Neither the office manager nor the doctor had much to say, and I left. There was no screaming, no profanity, no scene, just one very disappointed patient. Damn, now I'll have to find a new ortho guy!

Those of you who know me know that I'm not an optimistic person. I'm not miss sunshine and roses, I'm more of a realist, a term many people like to call pessimist. And so I guess that's why I was so surprised when, a day or two later, I realized that I had really been expecting for Dr K, or even the office manager, to call and apologize. To apologize for wasting my time, and for not respecting me by letting ME decide if I wanted to wait around for an extra hour or two. I guess that wasn’t optimistic, just crazy.  So, how long do YOU wait?

Monday, January 09, 2012


After trying to figure out an itinerary for this years vacation, which WILL include Italy even if we have to take a steamer-ship, the plans just keep changing!  And, just so I won't be caught unprepared, I also have to start thinking about GERMANY!!!!  My son and his family will move to Frankfurt next summer and will be there for two years!  At first I thought we'd fly in and out of Frankfurt and take a cheap Ryan Air/Easy Jet to London for a few days.  Then I found out you can't drive an Italian rental car into Slovenia because Slovenia, an EU/schengen member that borders Italy, Austria, Hungary and Croatia, is considered an "Eastern European" country, whatever the hell that means!!!  So then the wheels start turning and I'm trying to figure out what we'll do this fall, and what we'll do next spring or summer.  And of course I could go to New York City (just as I could go to Florence, or even Italy as a whole) at the drop of a hat, and of course I've always had this England fixation, and that transatlantic cruise thing, and the two transatlantic cruises we did take were coming from Europe back to the states when the REAL advantage of a transatlantic cruise is going west to east, sooooo, I put them all together and came up with one incredible vacation!  Italy is not included because Italy deserves our full attention when we're there, and I want to just BE when I'm in Italy, not have to wory about the next country or the next part of our vacation.  When I'm in Italy I sort of want to feel like I'm NOT on vacation, I want to feel like I LIVE there. 

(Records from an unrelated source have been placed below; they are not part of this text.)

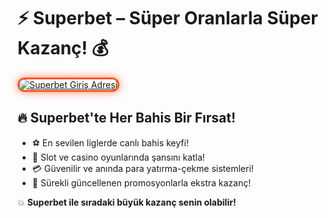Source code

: <h1>⚡ Superbet – Süper Oranlarla Süper Kazanç! 💰</h1>

<a href="https://cutt.ly/SuperLink" title="Superbet Giriş">
  <img src="https://i.ibb.co/BtMhhf6/g-venligiris.jpg" alt="Superbet Giriş Adresi" style="max-width: 100%; border: 3px solid #ff5722; border-radius: 14px; box-shadow: 0px 0px 14px rgba(255, 87, 34, 0.7);">
</a>

<h2>🔥 Superbet'te Her Bahis Bir Fırsat!</h2>
<ul>
  <li>⚽ En sevilen liglerde canlı bahis keyfi!</li>
  <li>🎰 Slot ve casino oyunlarında şansını katla!</li>
  <li>💳 Güvenilir ve anında para yatırma-çekme sistemleri!</li>
  <li>🎁 Sürekli güncellenen promosyonlarla ekstra kazanç!</li>
</ul>

<p>💥 <strong>Superbet ile sıradaki büyük kazanç senin olabilir!</strong></p>

<meta name="description" content="Superbet'te canlı bahis, casino ve bonus fırsatlarıyla kazanmaya başla. Güncel giriş adresi için tıkla!">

So, without further ado, here's the other vacation:  fly to NYC and spend 3, 4, maybe even 5 days in the big apple.  See a play, take a walking tour, wander around the Village......THEN....hop on the Queen Mary 2 and head across the pond to London!!!!  Stay at least 4 days, probably 5, then take the train across the English Channel!  Is this starting to sound like one of those bucket lists???  We'd continue by train to Frankfurt where we'd visit the grandgirls, maybe even do a little traveling with them to some cutesy German village where the beer spouts from fountains and sausages are waiting to be picked liked flowers. 

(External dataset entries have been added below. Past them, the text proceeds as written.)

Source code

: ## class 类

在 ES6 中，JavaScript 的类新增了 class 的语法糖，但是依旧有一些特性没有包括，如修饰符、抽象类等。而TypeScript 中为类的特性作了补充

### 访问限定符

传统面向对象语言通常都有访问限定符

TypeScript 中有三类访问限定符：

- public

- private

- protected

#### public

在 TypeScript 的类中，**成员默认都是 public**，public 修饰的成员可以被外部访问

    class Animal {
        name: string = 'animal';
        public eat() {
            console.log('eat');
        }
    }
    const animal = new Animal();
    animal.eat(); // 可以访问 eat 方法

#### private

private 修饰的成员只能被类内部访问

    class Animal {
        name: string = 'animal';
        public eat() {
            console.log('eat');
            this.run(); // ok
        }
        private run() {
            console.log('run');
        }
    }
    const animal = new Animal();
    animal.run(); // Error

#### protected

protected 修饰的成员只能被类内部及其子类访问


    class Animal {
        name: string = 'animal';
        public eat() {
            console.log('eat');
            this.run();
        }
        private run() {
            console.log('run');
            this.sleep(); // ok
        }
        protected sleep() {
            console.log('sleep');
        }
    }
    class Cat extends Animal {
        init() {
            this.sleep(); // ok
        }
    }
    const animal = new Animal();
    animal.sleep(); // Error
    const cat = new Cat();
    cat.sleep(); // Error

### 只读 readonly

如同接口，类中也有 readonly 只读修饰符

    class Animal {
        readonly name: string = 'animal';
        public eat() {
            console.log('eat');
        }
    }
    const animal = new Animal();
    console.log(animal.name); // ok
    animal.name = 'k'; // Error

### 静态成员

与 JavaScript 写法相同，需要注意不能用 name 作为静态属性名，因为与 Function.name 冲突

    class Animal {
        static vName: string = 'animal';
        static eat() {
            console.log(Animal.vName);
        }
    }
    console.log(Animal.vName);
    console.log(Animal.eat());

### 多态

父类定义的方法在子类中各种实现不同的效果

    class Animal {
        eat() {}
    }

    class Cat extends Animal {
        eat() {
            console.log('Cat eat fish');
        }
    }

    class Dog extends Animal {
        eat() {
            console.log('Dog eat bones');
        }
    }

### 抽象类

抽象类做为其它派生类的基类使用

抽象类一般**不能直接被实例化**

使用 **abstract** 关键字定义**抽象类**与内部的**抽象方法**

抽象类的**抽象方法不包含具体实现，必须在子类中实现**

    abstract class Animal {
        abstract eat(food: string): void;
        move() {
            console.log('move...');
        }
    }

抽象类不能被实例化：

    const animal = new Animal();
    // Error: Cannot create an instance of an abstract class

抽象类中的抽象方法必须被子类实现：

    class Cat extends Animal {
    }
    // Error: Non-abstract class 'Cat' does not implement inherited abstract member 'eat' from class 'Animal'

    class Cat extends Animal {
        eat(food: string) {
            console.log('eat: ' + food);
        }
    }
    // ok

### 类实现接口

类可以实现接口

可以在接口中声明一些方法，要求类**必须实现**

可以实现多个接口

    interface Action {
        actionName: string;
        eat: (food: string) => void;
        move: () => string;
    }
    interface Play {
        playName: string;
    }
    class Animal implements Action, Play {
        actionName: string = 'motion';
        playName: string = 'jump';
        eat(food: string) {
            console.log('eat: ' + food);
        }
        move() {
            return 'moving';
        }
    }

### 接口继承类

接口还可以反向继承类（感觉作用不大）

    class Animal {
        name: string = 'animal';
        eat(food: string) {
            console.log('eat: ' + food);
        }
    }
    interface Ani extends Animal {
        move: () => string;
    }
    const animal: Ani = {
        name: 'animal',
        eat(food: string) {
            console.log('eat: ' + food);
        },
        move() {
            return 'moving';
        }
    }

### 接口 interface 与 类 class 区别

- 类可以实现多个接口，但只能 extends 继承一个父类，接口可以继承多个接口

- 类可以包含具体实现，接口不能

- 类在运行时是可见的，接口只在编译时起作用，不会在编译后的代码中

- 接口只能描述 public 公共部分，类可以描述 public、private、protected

THEN (you didn't think I'd forgotten about Slovenia, did you?) we could rent a car and drive south, stopping once, maybe twice along the way to Slovenia where we'd spend maybe 4 days before heading back, possibly swinging wide to stop in Vienna, one of those places we've never visited but keep saying we're going to!  So how many weeks does that sound like?  Let's see, 5 days in NYC, 6 days to cross the Atlantic, 5 days in London, one day of travel to Frankfurt, 5 days in Frankfurt, 2 days travel time, okay, say 5 days in Slovenia instead of 4, just in case.  At least 3 days for Vienna, because you have to allow some travel time too, then maybe 2 more days to drive back to Frankfurt, and see the girls one last time before flying out of Frankfurt back home.  33, 34 days?  Okay, sounds good.  Now I'd better go look for more tax deductions or enter some million dollar sweepstakes.  Oh wait, a friend gave me some scratch-offs for my birthday!  Got go!

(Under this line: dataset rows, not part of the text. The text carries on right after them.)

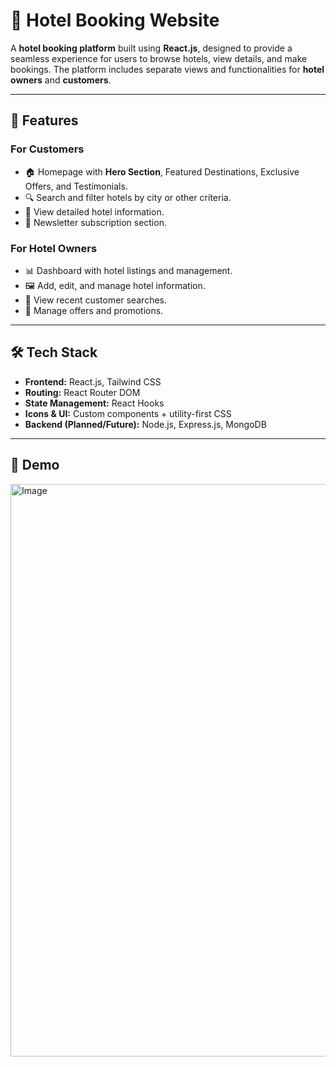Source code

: # 🏨 Hotel Booking Website

A **hotel booking platform** built using **React.js**, designed to provide a seamless experience for users to browse hotels, view details, and make bookings. The platform includes separate views and functionalities for **hotel owners** and **customers**.

---

## 🚀 Features

### **For Customers**
- 🏠 Homepage with **Hero Section**, Featured Destinations, Exclusive Offers, and Testimonials.
- 🔍 Search and filter hotels by city or other criteria.
- 📝 View detailed hotel information.
- 💌 Newsletter subscription section.

### **For Hotel Owners**
- 📊 Dashboard with hotel listings and management.
- 🖼 Add, edit, and manage hotel information.
- 📅 View recent customer searches.
- 🔔 Manage offers and promotions.

---

## 🛠 Tech Stack

- **Frontend:** React.js, Tailwind CSS
- **Routing:** React Router DOM
- **State Management:** React Hooks
- **Icons & UI:** Custom components + utility-first CSS
- **Backend (Planned/Future):** Node.js, Express.js, MongoDB

---

## 📸 Demo

<img width="1889" height="916" alt="Image" src="https://github.com/user-attachments/assets/6f4646d1-7107-4ecd-80e6-27e4ce65a348" />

UPDATE:  the lottery tickets netted me $5 and one free ticket.  Perhaps I need to add a PayPal link to my blog for vacation donations but I'm guessing most people would rather fund their own vacations instead of ours.

Monday, January 02, 2012

Saturday Photo Hunt - Gather

The theme for this week's Photo Hunt is "Gather", and this is our family, gathered for Christmas Eve.  Over the years our numbers have dwindled but the tradition is carries on.